Start of PROVIDED MATERIAL

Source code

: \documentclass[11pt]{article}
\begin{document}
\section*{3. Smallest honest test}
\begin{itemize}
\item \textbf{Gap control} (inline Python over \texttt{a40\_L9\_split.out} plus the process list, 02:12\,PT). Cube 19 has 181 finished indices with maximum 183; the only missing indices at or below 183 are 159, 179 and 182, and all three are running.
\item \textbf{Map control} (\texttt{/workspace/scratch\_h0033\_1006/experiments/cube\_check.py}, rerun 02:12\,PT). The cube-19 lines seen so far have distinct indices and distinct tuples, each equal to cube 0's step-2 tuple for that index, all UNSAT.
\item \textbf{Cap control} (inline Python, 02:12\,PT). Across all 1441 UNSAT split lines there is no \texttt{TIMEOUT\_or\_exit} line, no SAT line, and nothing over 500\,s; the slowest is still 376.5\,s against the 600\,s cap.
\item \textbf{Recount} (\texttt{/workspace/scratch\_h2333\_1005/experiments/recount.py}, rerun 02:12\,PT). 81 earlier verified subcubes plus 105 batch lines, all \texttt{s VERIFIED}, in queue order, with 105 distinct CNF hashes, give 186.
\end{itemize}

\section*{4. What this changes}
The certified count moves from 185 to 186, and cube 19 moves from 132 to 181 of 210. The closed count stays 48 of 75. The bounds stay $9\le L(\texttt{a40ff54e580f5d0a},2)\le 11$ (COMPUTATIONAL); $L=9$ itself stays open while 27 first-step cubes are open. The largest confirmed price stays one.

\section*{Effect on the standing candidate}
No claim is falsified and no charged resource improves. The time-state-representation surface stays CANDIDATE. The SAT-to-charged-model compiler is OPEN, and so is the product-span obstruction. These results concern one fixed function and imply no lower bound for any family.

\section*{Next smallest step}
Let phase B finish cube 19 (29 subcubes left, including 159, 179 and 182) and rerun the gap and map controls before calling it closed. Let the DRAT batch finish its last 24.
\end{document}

End of PROVIDED MATERIAL

▸ WORK ORDER: Could you return the complete set of entries exactly?

▸ TASK OUTPUT:
Source code

: \documentclass[11pt]{article}
\begin{document}
\section*{3. Smallest honest test}
\begin{itemize}
\item \textbf{Gap control} (inline Python over \texttt{a40\_L9\_split.out} plus the process list, 02:12\,PT). Cube 19 has 181 finished indices with maximum 183; the only missing indices at or below 183 are 159, 179 and 182, and all three are running.
\item \textbf{Map control} (\texttt{/workspace/scratch\_h0033\_1006/experiments/cube\_check.py}, rerun 02:12\,PT). The cube-19 lines seen so far have distinct indices and distinct tuples, each equal to cube 0's step-2 tuple for that index, all UNSAT.
\item \textbf{Cap control} (inline Python, 02:12\,PT). Across all 1441 UNSAT split lines there is no \texttt{TIMEOUT\_or\_exit} line, no SAT line, and nothing over 500\,s; the slowest is still 376.5\,s against the 600\,s cap.
\item \textbf{Recount} (\texttt{/workspace/scratch\_h2333\_1005/experiments/recount.py}, rerun 02:12\,PT). 81 earlier verified subcubes plus 105 batch lines, all \texttt{s VERIFIED}, in queue order, with 105 distinct CNF hashes, give 186.
\end{itemize}

\section*{4. What this changes}
The certified count moves from 185 to 186, and cube 19 moves from 132 to 181 of 210. The closed count stays 48 of 75. The bounds stay $9\le L(\texttt{a40ff54e580f5d0a},2)\le 11$ (COMPUTATIONAL); $L=9$ itself stays open while 27 first-step cubes are open. The largest confirmed price stays one.

\section*{Effect on the standing candidate}
No claim is falsified and no charged resource improves. The time-state-representation surface stays CANDIDATE. The SAT-to-charged-model compiler is OPEN, and so is the product-span obstruction. These results concern one fixed function and imply no lower bound for any family.

\section*{Next smallest step}
Let phase B finish cube 19 (29 subcubes left, including 159, 179 and 182) and rerun the gap and map controls before calling it closed. Let the DRAT batch finish its last 24.
\end{document}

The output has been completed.